EXERCISE REQUIREMENTS
Go through the entries and say how many lines contain the string "help". The number is the whole answer.

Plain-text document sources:
----

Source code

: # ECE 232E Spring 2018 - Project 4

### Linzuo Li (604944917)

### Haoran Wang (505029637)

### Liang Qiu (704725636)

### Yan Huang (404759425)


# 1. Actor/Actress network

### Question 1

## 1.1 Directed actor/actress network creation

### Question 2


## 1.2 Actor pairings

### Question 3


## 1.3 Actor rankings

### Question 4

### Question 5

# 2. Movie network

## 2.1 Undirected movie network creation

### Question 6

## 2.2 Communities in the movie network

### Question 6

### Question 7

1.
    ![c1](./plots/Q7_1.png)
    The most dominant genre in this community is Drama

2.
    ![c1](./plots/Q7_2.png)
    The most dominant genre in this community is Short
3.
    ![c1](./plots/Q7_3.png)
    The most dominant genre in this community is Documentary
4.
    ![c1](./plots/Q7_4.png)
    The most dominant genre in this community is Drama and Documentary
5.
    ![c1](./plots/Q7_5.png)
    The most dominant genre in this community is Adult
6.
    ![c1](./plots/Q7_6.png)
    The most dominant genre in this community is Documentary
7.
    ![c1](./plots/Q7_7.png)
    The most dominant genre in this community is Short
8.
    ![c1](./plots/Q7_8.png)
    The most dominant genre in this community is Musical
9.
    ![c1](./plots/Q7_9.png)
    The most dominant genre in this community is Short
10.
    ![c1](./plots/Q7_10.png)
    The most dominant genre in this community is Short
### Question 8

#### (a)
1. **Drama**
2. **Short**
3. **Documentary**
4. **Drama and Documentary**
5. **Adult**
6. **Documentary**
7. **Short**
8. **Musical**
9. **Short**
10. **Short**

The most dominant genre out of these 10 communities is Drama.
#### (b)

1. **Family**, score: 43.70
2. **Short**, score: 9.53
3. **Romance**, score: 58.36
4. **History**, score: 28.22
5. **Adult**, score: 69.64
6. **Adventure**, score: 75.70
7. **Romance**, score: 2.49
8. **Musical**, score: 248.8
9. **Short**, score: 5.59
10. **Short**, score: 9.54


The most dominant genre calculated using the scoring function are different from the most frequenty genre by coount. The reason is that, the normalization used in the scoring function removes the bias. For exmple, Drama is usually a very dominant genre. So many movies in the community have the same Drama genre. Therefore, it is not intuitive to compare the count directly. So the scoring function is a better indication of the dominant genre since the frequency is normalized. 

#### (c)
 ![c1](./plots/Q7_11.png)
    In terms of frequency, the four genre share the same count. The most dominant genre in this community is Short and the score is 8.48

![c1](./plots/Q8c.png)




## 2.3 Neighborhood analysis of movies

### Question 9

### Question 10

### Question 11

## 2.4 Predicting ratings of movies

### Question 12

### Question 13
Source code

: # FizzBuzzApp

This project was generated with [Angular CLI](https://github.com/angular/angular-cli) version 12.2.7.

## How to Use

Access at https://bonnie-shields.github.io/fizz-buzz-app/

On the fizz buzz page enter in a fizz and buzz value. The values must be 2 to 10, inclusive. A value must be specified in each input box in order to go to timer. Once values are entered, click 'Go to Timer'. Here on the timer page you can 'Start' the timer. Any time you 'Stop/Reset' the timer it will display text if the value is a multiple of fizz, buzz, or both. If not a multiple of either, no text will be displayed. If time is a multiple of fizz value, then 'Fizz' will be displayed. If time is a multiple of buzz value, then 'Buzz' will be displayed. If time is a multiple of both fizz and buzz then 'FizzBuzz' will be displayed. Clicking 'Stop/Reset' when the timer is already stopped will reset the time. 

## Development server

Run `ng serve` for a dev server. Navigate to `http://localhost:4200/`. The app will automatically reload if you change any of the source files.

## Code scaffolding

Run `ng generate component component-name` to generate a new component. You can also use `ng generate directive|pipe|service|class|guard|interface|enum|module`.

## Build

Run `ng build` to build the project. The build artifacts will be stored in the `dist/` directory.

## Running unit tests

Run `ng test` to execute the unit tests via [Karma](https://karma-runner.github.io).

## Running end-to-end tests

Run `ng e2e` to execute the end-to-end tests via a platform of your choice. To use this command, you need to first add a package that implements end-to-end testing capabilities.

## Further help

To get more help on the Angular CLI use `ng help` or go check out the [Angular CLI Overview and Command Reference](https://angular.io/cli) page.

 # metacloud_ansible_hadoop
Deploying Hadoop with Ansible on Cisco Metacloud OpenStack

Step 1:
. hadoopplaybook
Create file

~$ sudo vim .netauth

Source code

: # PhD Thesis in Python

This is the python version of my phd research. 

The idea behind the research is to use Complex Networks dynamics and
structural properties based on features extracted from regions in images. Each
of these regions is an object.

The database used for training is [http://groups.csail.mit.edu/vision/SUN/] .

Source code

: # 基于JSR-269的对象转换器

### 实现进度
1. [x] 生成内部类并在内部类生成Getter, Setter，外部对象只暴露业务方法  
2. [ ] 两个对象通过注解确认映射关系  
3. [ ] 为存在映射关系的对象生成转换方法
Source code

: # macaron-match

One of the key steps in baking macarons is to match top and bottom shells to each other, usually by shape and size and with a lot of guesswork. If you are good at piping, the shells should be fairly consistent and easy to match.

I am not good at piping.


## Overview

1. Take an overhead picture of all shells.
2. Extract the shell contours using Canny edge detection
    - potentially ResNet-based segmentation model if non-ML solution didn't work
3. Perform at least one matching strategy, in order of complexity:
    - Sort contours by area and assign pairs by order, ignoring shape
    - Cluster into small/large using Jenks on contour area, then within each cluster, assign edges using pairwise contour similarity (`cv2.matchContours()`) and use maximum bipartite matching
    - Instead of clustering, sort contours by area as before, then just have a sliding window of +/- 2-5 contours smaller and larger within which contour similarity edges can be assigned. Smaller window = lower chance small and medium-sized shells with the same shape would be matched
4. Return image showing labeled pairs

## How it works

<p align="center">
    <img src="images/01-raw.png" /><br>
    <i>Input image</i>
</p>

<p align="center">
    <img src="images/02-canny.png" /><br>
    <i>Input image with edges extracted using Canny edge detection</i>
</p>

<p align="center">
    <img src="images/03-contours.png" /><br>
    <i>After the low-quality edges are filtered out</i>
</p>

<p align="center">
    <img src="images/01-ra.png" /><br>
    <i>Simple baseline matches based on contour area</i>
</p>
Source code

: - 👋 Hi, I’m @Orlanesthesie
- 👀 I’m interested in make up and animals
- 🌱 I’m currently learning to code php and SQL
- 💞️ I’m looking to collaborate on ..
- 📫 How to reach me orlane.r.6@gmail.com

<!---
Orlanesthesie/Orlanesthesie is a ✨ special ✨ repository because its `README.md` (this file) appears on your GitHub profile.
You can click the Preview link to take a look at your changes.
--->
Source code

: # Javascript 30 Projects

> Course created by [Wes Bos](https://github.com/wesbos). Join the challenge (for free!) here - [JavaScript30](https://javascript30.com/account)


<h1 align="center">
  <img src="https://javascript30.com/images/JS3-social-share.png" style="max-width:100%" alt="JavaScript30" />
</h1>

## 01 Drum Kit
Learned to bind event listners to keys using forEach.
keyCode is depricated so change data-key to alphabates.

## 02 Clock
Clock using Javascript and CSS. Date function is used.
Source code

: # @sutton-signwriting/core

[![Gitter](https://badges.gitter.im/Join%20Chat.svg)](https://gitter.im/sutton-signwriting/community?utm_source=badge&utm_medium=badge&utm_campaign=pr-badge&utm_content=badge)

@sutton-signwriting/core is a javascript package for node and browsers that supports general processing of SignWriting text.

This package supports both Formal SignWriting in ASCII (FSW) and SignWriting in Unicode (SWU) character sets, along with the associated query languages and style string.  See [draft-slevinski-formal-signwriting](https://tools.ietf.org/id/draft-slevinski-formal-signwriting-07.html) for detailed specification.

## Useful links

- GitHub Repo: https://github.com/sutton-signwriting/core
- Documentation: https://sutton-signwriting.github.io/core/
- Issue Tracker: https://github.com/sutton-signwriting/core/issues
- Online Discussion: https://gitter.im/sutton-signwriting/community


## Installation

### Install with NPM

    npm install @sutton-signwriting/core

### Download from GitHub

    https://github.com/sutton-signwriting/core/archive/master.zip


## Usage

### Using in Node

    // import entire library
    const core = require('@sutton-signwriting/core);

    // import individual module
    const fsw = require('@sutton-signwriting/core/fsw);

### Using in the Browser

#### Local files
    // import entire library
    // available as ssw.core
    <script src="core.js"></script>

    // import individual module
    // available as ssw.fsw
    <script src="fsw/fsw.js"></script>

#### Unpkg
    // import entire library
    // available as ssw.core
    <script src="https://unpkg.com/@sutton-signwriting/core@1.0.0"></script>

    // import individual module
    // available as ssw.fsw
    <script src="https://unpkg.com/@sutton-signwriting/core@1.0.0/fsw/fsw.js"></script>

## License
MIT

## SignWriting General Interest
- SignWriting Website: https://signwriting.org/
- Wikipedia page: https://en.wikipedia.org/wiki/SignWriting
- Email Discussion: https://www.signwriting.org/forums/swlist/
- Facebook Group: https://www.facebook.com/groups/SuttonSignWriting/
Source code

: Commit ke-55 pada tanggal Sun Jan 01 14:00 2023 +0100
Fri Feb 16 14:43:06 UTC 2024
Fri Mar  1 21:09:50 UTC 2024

----

ANSWER SPACE
2